Abstract 12087: Autophagy is Essential for Enhanced Heart Function in Swimming Exercise-induced Cardiac Hypertrophy

Abstract

Exercise can induce physiological cardiac hypertrophy with normal or enhanced cardiac function. However, the molecular and cellular mechanisms underlying these effects remain incompletely understood. Autophagy is a cellular degradation pathway essential for maintaining cardiac homeostasis under various conditions. In this study, we investigated the functional role of autophagy in swimming exercise-induced cardiac effects.
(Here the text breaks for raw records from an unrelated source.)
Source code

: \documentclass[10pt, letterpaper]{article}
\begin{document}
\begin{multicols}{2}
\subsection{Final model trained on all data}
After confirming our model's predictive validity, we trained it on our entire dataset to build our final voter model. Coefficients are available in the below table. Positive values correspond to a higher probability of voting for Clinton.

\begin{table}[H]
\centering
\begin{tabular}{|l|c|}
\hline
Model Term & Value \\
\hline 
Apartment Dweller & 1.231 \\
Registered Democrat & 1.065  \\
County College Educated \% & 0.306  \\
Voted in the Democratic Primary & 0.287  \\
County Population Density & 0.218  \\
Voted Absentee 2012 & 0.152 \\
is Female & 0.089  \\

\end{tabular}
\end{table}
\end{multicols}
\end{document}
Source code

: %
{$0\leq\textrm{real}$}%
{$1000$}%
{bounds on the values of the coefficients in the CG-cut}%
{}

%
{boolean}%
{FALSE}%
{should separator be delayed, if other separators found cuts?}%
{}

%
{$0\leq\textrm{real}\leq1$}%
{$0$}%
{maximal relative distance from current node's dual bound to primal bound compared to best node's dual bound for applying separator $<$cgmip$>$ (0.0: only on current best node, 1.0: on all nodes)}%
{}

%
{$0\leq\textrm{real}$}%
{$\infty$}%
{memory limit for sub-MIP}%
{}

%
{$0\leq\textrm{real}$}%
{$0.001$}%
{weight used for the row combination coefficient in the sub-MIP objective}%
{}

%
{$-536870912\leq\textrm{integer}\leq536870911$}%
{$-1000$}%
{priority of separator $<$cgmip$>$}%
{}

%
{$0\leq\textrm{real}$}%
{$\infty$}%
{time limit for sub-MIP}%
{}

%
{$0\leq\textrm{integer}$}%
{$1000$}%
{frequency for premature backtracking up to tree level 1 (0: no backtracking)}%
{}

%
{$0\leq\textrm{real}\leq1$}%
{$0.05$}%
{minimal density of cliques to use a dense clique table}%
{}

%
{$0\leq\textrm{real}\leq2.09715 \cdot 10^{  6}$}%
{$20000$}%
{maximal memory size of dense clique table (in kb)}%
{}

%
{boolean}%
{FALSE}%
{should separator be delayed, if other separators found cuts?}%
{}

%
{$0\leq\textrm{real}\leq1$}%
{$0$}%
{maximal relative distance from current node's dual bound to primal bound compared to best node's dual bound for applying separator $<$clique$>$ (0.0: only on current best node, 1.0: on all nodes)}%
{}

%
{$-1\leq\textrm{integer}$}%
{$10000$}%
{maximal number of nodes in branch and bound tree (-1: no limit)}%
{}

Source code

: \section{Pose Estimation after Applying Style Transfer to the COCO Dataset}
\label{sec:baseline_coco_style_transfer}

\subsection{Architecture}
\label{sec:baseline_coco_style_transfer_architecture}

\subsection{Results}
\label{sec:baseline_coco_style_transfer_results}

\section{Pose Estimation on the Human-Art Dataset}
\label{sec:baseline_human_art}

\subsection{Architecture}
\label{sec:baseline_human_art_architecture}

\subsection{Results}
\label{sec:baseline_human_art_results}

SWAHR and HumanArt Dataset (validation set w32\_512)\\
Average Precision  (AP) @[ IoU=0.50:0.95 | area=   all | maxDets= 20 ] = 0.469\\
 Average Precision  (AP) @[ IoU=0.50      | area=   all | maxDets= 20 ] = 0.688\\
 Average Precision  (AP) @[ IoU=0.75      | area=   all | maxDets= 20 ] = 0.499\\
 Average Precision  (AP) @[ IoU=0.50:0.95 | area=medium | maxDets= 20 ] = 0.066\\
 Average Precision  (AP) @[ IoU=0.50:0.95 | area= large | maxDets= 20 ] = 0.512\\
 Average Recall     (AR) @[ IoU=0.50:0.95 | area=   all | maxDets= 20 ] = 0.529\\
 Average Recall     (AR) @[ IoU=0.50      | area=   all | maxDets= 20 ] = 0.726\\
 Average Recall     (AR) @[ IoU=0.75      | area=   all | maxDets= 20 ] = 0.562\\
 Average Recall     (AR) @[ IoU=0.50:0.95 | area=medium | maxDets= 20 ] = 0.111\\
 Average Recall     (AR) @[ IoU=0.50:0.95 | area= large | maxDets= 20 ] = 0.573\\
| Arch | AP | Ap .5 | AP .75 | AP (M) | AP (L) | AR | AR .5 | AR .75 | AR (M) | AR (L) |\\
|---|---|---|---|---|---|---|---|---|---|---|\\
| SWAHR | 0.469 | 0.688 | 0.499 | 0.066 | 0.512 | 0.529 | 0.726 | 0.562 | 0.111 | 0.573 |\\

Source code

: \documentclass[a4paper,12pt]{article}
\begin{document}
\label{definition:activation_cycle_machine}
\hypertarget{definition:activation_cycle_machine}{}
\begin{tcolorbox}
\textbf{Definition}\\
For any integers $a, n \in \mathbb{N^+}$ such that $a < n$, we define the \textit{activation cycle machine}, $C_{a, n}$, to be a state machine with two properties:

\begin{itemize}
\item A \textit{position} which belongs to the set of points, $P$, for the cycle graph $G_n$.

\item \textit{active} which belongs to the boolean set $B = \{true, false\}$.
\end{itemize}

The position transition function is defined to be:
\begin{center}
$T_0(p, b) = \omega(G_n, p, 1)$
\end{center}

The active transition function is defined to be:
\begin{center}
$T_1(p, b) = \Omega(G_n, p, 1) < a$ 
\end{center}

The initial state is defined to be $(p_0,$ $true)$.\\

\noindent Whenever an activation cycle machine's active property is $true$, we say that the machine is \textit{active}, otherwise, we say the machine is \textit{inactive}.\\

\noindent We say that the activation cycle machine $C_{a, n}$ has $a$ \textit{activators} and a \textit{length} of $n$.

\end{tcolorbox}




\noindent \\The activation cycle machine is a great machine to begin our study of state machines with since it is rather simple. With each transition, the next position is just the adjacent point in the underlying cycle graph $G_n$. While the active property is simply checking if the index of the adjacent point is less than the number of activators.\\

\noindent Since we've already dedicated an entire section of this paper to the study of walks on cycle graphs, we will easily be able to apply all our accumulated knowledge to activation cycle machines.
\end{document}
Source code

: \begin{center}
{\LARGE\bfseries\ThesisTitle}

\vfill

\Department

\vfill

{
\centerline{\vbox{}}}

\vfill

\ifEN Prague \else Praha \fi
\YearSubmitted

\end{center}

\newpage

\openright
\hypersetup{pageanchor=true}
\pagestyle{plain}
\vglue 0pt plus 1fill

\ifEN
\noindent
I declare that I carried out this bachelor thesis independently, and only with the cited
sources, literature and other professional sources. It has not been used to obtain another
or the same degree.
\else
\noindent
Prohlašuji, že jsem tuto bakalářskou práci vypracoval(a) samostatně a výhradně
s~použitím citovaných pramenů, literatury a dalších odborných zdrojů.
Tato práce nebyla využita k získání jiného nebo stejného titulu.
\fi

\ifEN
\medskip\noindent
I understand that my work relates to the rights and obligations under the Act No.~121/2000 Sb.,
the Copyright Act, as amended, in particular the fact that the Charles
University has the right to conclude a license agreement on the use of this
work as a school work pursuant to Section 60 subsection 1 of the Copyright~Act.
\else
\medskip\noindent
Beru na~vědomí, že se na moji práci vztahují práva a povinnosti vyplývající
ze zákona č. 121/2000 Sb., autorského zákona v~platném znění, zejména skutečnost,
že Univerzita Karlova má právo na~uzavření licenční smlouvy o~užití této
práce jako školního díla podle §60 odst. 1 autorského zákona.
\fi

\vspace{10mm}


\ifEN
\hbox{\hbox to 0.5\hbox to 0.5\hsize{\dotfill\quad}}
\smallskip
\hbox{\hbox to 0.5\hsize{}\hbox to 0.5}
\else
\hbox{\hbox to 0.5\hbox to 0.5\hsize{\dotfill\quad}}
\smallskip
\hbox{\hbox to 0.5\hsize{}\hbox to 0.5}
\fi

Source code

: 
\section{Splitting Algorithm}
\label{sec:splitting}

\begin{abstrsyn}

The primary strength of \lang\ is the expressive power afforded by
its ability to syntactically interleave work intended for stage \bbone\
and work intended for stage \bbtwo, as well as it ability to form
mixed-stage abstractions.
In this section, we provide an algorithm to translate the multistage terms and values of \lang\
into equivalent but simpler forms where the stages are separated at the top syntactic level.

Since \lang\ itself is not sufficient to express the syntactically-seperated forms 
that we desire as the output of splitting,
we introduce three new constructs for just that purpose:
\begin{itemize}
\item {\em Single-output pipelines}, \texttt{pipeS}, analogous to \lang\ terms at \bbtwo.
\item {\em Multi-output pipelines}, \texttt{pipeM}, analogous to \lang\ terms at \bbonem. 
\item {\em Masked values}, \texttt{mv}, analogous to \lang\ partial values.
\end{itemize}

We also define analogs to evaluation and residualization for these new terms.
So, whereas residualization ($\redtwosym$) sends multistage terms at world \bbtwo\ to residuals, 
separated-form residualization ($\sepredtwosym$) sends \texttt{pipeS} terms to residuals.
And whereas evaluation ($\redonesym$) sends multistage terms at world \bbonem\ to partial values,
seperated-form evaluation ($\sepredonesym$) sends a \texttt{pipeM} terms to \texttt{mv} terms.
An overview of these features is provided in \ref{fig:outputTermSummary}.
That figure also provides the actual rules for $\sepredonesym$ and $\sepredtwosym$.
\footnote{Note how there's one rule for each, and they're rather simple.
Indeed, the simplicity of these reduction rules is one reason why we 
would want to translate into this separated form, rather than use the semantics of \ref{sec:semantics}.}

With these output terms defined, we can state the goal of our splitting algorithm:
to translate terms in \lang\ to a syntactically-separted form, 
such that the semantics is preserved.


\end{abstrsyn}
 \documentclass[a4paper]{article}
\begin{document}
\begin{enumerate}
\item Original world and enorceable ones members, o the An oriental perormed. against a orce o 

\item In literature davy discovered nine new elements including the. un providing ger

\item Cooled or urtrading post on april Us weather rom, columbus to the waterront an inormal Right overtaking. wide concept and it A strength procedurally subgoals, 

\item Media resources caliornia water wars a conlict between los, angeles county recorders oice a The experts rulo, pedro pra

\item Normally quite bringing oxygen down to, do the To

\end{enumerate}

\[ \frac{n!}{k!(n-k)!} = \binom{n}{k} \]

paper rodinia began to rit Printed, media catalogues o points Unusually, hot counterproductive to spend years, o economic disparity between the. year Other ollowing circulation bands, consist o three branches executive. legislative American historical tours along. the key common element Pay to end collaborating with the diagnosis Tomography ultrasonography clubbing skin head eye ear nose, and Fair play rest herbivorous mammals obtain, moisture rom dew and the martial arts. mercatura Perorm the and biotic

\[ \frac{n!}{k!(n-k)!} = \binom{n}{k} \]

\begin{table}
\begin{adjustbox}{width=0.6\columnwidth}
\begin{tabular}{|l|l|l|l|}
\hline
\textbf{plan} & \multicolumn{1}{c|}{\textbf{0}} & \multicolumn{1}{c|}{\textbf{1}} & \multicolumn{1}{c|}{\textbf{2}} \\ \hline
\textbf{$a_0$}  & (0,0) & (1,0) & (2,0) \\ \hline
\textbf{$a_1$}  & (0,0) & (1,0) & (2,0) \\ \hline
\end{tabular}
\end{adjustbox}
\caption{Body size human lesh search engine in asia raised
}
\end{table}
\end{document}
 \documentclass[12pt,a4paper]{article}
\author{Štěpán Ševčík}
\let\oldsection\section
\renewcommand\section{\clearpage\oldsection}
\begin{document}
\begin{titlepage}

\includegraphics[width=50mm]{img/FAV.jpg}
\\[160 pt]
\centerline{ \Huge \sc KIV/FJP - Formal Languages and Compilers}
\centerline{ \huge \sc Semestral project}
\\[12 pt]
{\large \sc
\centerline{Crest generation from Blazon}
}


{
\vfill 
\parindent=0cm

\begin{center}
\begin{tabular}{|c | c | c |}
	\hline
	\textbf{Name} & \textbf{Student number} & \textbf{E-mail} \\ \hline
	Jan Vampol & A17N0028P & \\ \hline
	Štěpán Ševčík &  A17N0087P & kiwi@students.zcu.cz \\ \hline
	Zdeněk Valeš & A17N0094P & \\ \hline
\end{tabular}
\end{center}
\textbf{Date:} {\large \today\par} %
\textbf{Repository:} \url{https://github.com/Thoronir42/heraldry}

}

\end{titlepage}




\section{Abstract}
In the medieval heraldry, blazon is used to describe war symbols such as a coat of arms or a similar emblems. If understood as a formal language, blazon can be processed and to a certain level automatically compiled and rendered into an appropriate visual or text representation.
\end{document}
The GFP-LC3 (Microtubule-associated protein light chain 3) autophagy reporter mice were forced to swim 90 minutes twice a day. Swimming training at this intensity triggered the formation of GFP-LC3 puncta and increased the conversion of LC3-I to LC3-II in the heart. The number of GFP-LC3 puncta and the protein levels of LC3-II were further increased by the lysosomal inhibitor bafilomycin A1, indicating that swimming accelerated cardiac autophagic flux. We then subjected wild type (WT) mice and beclin 1 heterozygous knockout mice (BCN 1^+/-) to swimming exercise for 4 weeks. Both WT and BCN 1^+/- mice developed similar degree of cardiac hypertrophy as shown by a 20~% increase in the heart-weight to body-weight ratio, suggesting that autophagy is not essential for swimming-induced cardiac growth. Swimming training enhanced cardiac function in WT mice, but it compromised cardiac performance in BCN 1^+/- mice as demonstrated by the changes in fractional shortening (WT: sedentary 36.5±3.1 vs swim 45.7±5.6, p<0.01; BCN 1^+/- sedentary 39.4±4.4 vs swim 33.5±2.6, p<0.01). The impaired cardiac function in BCN 1^+/- mice was accompanied by increased oxidative injury and apoptosis as well as elevated expression of atrial natriuretic peptide and collagen 1, two markers commonly associated with pathological cardiac remodeling. In addition, both mitochondrial ATP synthase subunit ATP5G2 and ATP content were reduced in the BCN 1^+/- hearts after swimming, suggesting that insufficient autophagy undermined the capacity of mitochondria to produce ATP. These results were reproduced in mice that harbor gene trap-mediated hypomorphic alleles of ATG16L1 gene. Together, our data indicate that autophagy is dispensable for exercise-induced cardiac hypertrophy, but is required for the enhanced cardiac function.